Penggunaan video pendek melalui platform seperti TikTok, Instagram Reels, dan YouTube Shorts kini telah menjadi bagian yang tidak terpisahkan dari kehidupan remaja Indonesia. Meskipun menawarkan hiburan dan kreativitas, tren ini membawa kekhawatiran baru di kalangan pendidik dan psikolog, mengingat video berdurasi pendek secara perlahan mengubah pola belajar, cara berpikir, dan bahkan rentang konsentrasi generasi muda.
Fenomena ini mencerminkan pentingnya keterampilan kritis dalam menyikapi dampak perkembangan teknologi digital terhadap interaksi manusia dengan informasi. Berikut ini adalah beberapa dampak nyata yang perlu mendapat perhatian.
Smartphone, Video Pendek, dan Pola Konsumsi Informasi
Menurut laporan State of Mobile 2024 dari Data.ai, masyarakat Indonesia rata-rata menghabiskan waktu sekitar 6,05 jam per hari menggunakan smartphone, menjadikan Indonesia sebagai negara dengan durasi penggunaan ponsel tertinggi di dunia.
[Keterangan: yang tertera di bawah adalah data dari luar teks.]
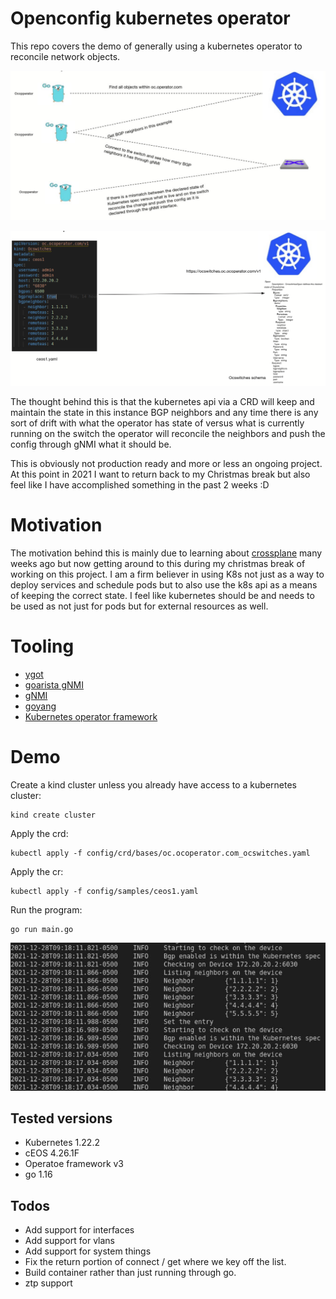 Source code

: # Openconfig kubernetes operator

This repo covers the demo of generally using a kubernetes operator to reconcile network objects.

![Alt text](/images/overall.jpg?raw=true "overall")

![Alt text](/images/schema.jpg?raw=true "schema")


The thought behind this is that the kubernetes api via a CRD will keep and maintain the state in this instance BGP neighbors and any time there is any sort of drift with what the operator has state of versus what is currently running on the switch the operator will reconcile the neighbors and push the config through gNMI what it should be.

This is obviously not production ready and more or less an ongoing project.  At this point in 2021 I want to return back to my Christmas break but also feel like I have accomplished something in the past 2 weeks :D


# Motivation

The motivation behind this is mainly due to learning about [crossplane](https://crossplane.io/) many weeks ago but now getting around to this during my christmas break of working on this project.  I am a firm believer in using K8s not just as a way to deploy services and schedule pods but to also use the k8s api as a means of keeping the correct state.  I feel like kubernetes should be and needs to be used as not just for pods but for external resources as well.

# Tooling

 - [ygot](https://github.com/openconfig/ygot)
 - [goarista gNMI](https://github.com/aristanetworks/goarista)
 - [gNMI](https://github.com/openconfig/gnmi)
 - [goyang](https://github.com/openconfig/goyang)
 - [Kubernetes operator framework](https://operatorframework.io/)

 # Demo

Create a kind cluster unless you already have access to a kubernetes cluster:
```
kind create cluster
```

Apply the crd:
```
kubectl apply -f config/crd/bases/oc.ocoperator.com_ocswitches.yaml
```

Apply the cr:
```
kubectl apply -f config/samples/ceos1.yaml
```

Run the program:
```
go run main.go
```


![Alt text](/images/running.jpg?raw=true "running")


## Tested versions
- Kubernetes 1.22.2
- cEOS 4.26.1F
- Operatoe framework v3
- go 1.16

## Todos
- Add support for interfaces
- Add support for vlans
- Add support for system things
- Fix the return portion of connect / get where we key off the list.
- Build container rather than just running through go.
- ztp support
Sebagian besar waktu tersebut tersedot untuk membuka aplikasi berbasis video pendek seperti TikTok dan Instagram Reels, yang masuk dalam lima besar aplikasi terpopuler di Indonesia pada beberapa tahun ke belakang.
Format video yang cepat, ringan, dan mudah dicerna membuat pengguna betah berlama-lama menatap layar. Namun, di balik kemudahan itu, terdapat kekhawatiran besar bahwa konsumsi konten instan dalam jangka panjang dapat mengikis kemampuan berpikir mendalam, memperpendek rentang konsentrasi, dan mengubah pola belajar remaja secara fundamental.
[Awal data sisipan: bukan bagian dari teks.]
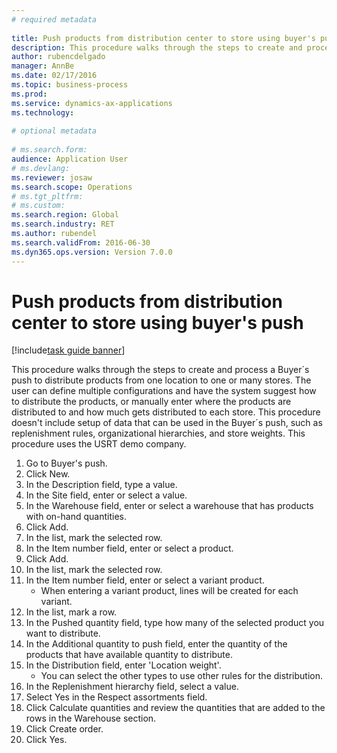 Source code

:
```yaml
--- 
# required metadata 
 
title: Push products from distribution center to store using buyer's push
description: This procedure walks through the steps to create and process a Buyer´s push to distribute products from one location to one or many stores. 
author: rubencdelgado
manager: AnnBe 
ms.date: 02/17/2016
ms.topic: business-process 
ms.prod:  
ms.service: dynamics-ax-applications 
ms.technology:  
 
# optional metadata 
 
# ms.search.form:   
audience: Application User 
# ms.devlang:  
ms.reviewer: josaw
ms.search.scope: Operations 
# ms.tgt_pltfrm:  
# ms.custom:  
ms.search.region: Global
ms.search.industry: RET
ms.author: rubendel
ms.search.validFrom: 2016-06-30 
ms.dyn365.ops.version: Version 7.0.0 
---
```

# Push products from distribution center to store using buyer's push

[!include[task guide banner](../includes/task-guide-banner.md)]

This procedure walks through the steps to create and process a Buyer´s push to distribute products from one location to one or many stores. The user can define multiple configurations and have the system suggest how to distribute the products, or manually enter where the products are distributed to and how much gets distributed to each store. This procedure doesn't include setup of data that can be used in the Buyer´s push, such as replenishment rules, organizational hierarchies, and store weights. This procedure uses the USRT demo company.

1. Go to Buyer's push.
2. Click New.
3. In the Description field, type a value.
4. In the Site field, enter or select a value.
5. In the Warehouse field, enter or select a warehouse that has products with on-hand quantities.
6. Click Add.
7. In the list, mark the selected row.
8. In the Item number field, enter or select a product.
9. Click Add.
10. In the list, mark the selected row.
11. In the Item number field, enter or select a variant product.
    * When entering a variant product, lines will be created for each variant.  
12. In the list, mark a row.
13. In the Pushed quantity field, type how many of the selected product you want to distribute.
14. In the Additional quantity to push field, enter the quantity of the products that have available quantity to distribute.
15. In the Distribution field, enter 'Location weight'.
    * You can select the other types to use other rules for the distribution.  
16. In the Replenishment hierarchy field, select a value.
17. Select Yes in the Respect assortments field.
18. Click Calculate quantities and review the quantities that are added to the rows in the Warehouse section.
19. Click Create order.
20. Click Yes.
Konsentrasi yang Semakin Rapuh
Dengan dominasi video pendek dalam keseharian mereka, banyak remaja mulai kehilangan kemampuan untuk fokus dalam satu aktivitas dalam waktu lama. Ketika informasi dapat diserap dalam hitungan detik, aktivitas yang membutuhkan fokus panjang, seperti membaca buku, memahami artikel ilmiah, atau mengerjakan soal-soal kompleks, terasa membosankan dan berat. Fenomena ini menyebabkan durasi konsentrasi menurun drastis.
Sebagai contoh, belajar yang dulunya melibatkan kesabaran dan ketekunan kini harus bersaing dengan godaan untuk menggulir layar tanpa henti. Remaja yang terbiasa dengan format video singkat sering kali merasa terganggu jika diminta untuk melakukan kegiatan yang membutuhkan waktu dan konsentrasi lebih panjang. Hal ini mengarah pada pengurangan kemampuan mereka untuk bertahan dalam proses belajar yang membutuhkan ketekunan dan konsentrasi mendalam.
Belajar Visual: Cepat Dapat, Cepat Lupa
Video pendek juga mendorong format belajar yang mengutamakan visualisasi cepat. Dengan durasi video yang hanya berkisar antara 30 hingga 60 detik, informasi disampaikan dalam bentuk gambar, teks, dan suara yang mudah dicerna. Ini memang membuat proses belajar terasa lebih ringan dan menyenangkan, namun juga menyebabkan pemahaman menjadi dangkal. Remaja yang terbiasa belajar melalui video pendek cenderung menginginkan semua pengetahuan datang dengan cepat dan instan.
Ketika mereka dihadapkan pada materi yang lebih kompleks, yang membutuhkan analisis mendalam atau pemikiran kritis, banyak yang merasa frustrasi. Mereka lebih memilih untuk menyerah daripada mencoba untuk memahami materi secara utuh. Pembelajaran yang dulunya berbasis pada pemahaman mendalam kini berubah menjadi proses "menghafal sekilas." Ketergantungan pada visual yang cepat membuat remaja kesulitan mengingat detail penting dalam informasi yang lebih rumit.